As knowledge is becoming increasingly important and academic success more appreciated and valued, few are those who are aware of the impact this can have on families and family life - supporting the children to get their 'O' levels to supporting one's spouse to obtain a degree, all impact the way families live their lives. This article comes at a point when many more Maltese men and women are increasingly valuing continuous professional development.

It is easy to associate studying and the related stress with childhood and adolescence. A common scene is that of young children preparing for common entrance and junior lyceum exams. The parents, often the mothers, get hyped up and all tense in support for their children's achievement. Exams, therefore, become a family feat rather than the child's deed. Every member of the family contributes to it in some way.

Think about the many other things that get side-stepped during the effort. Some parents get more stressed than the children themselves. They focus all their attention on preparing for them, just as though the exams were theirs. Relationships suffer, other siblings feel left out, and some couples, so much lost in the fervour for the achievement, actually stop being husband and wife.

'O' level and 'A' level time is nothing different really. Along the age of the child varies the level of independence. Yet some parents still study with their teens to support them. Again, the stresses are high as the exams become the primary focus of the family. All the energy of all the members is channelled towards that particular achievement and other members of the family suffer. Some parents told me how the stress doesn't allow them to function sexually together for a while. Other siblings often complain of lack of attention and an increased sense of isolation.

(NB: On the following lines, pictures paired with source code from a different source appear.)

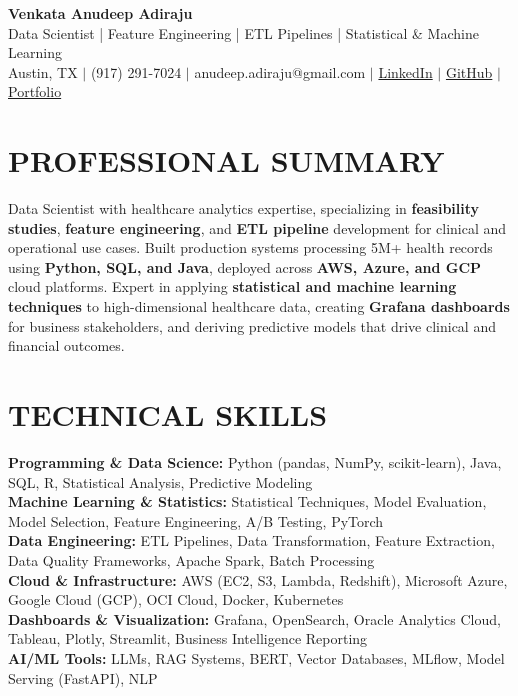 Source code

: \documentclass[10pt,letterpaper]{article}
\begin{document}
\begin{center}
    {\Large \textbf{Venkata Anudeep Adiraju}} \\
    {\small Data Scientist | Feature Engineering | ETL Pipelines | Statistical \& Machine Learning} \\
    \vspace{1pt}
    {\small Austin, TX $|$ (917) 291-7024 $|$ anudeep.adiraju@gmail.com $|$ \href{https://linkedin.com/in/adirajuadi}{LinkedIn} $|$ \href{https://github.com/anudeepadi}{GitHub} $|$ \href{https://anudeepadi.com}{Portfolio}}
\end{center}

\section{PROFESSIONAL SUMMARY}
{\small Data Scientist with healthcare analytics expertise, specializing in \textbf{feasibility studies}, \textbf{feature engineering}, and \textbf{ETL pipeline} development for clinical and operational use cases. Built production systems processing 5M+ health records using \textbf{Python, SQL, and Java}, deployed across \textbf{AWS, Azure, and GCP} cloud platforms. Expert in applying \textbf{statistical and machine learning techniques} to high-dimensional healthcare data, creating \textbf{Grafana dashboards} for business stakeholders, and deriving predictive models that drive clinical and financial outcomes.}

\section{TECHNICAL SKILLS}
{\small
\textbf{Programming \& Data Science:} Python (pandas, NumPy, scikit-learn), Java, SQL, R, Statistical Analysis, Predictive Modeling \\
\textbf{Machine Learning \& Statistics:} Statistical Techniques, Model Evaluation, Model Selection, Feature Engineering, A/B Testing, PyTorch \\
\textbf{Data Engineering:} ETL Pipelines, Data Transformation, Feature Extraction, Data Quality Frameworks, Apache Spark, Batch Processing \\
\textbf{Cloud \& Infrastructure:} AWS (EC2, S3, Lambda, Redshift), Microsoft Azure, Google Cloud (GCP), OCI Cloud, Docker, Kubernetes \\
\textbf{Dashboards \& Visualization:} Grafana, OpenSearch, Oracle Analytics Cloud, Tableau, Plotly, Streamlit, Business Intelligence Reporting \\
\textbf{AI/ML Tools:} LLMs, RAG Systems, BERT, Vector Databases, MLflow, Model Serving (FastAPI), NLP}
\end{document}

'O' levels and common entrance and junior college exams have become a national adventure drawing together children, families and communities into a collective stress. The priest celebrating mass will encourage all of us to pray for all those sitting for exams. Even DJs on radio stations augur best wishes to the students. This national fervour doesn't allow us to think about those who don't achieve and how they feel. As if those who don't do these exams represent the nothingness which a lack of academic achievement came to mean in the recent years.

With the non-achievers deserving a separate article I'd like to move higher on the scale of academic success. Many families now boast of their children embarking on university studies.

The stresses don't subside as families often live the experience as intensely as in the previous years. Added to this are burdens of increased financial demands for increasingly expensive books, clothing and apparel - all money deducted from the family budget. Some parents have to work overtime and part-time to finance their children's education.

Some families live around their child's university degree. One father told me how he had to cease listening to music on his HiFi system when his daughter was studying, which was most of the time. Another mother recounted how she became absorbed by her dependent son whose demands for support were high to the point of distracting her from her marital relationship. She came to the clinic with her husband because he wanted to leave home.

Studying is increasingly becoming part and parcel of many families and family life. There are families in which the parents, rather than the children, are studying. It is as tough on the partner who is supporting as much as it is for the partner who is doing the studying. Very often such studies are self-funded and this means taking away money from the family budget, often impacting both the partner and the children. There is also decreased physical presence of the partner who is studying either because one has to go abroad to study for periods of time or because one has to lock oneself in a room, away from everyone, in order to be able to concentrate.

If it's the mother who is studying there may be repercussions and all the other members have to adjust to a new lifestyle. That is because the Maltese are still traditional in the values they uphold about gender roles. To a lesser extent when the father is studying it is perceived more as part of his work and role to provide. This is quite unfair and often even though the mother is working and studying she still has to return home to continue with housework. Studying is expensive not only in the financial sense. Before you engage in anything like that make sure you do good homework about the many facets of enrolling yourself into a diploma, degree, or any other course. Calculate the required investment of your time and its availability well. How will you be making the time to study and write the necessary work? Where will you be taking it away from? There are calculations about money and the relative cost of the course.

Generally, it's the whole family that is going to be sacrificing something, so it would be wise to make sure you have an exact map of what this involves. Will you have to make expenditure cuts from some other things? Who are these cuts likely to be affecting? Will you be increasing your income, and by when?

There are costs to the relationships as well that you need to take into consideration. Who is likely to suffer the consequences alongside yourself? What sort of consequences? Are they ready for them? One important thing here is to make sure that the others know exactly what is going on in your mind. Getting them enthusiastic about your project is essential and indispensable for your achievement. Discuss your plans with your spouse and see what opinion she or he holds.

Along the way keep everyone updated with your progress. Let them know how you feel about it and make time to discuss what you are doing. Involve them by asking their opinion. The more they know, the more they're likely to support you.

Remember that studying is a family effort and you cannot do it on your own. Many people fail to continue their studies simply because of lack of support. So when the end comes along with the deserved "prosits" make sure you thank everyone around you for supporting you in your achievement. Your achievement is theirs too, as are the benefits that will be eventually reaped from the endeavour.

Mr Azzopardi is a systemic family therapist.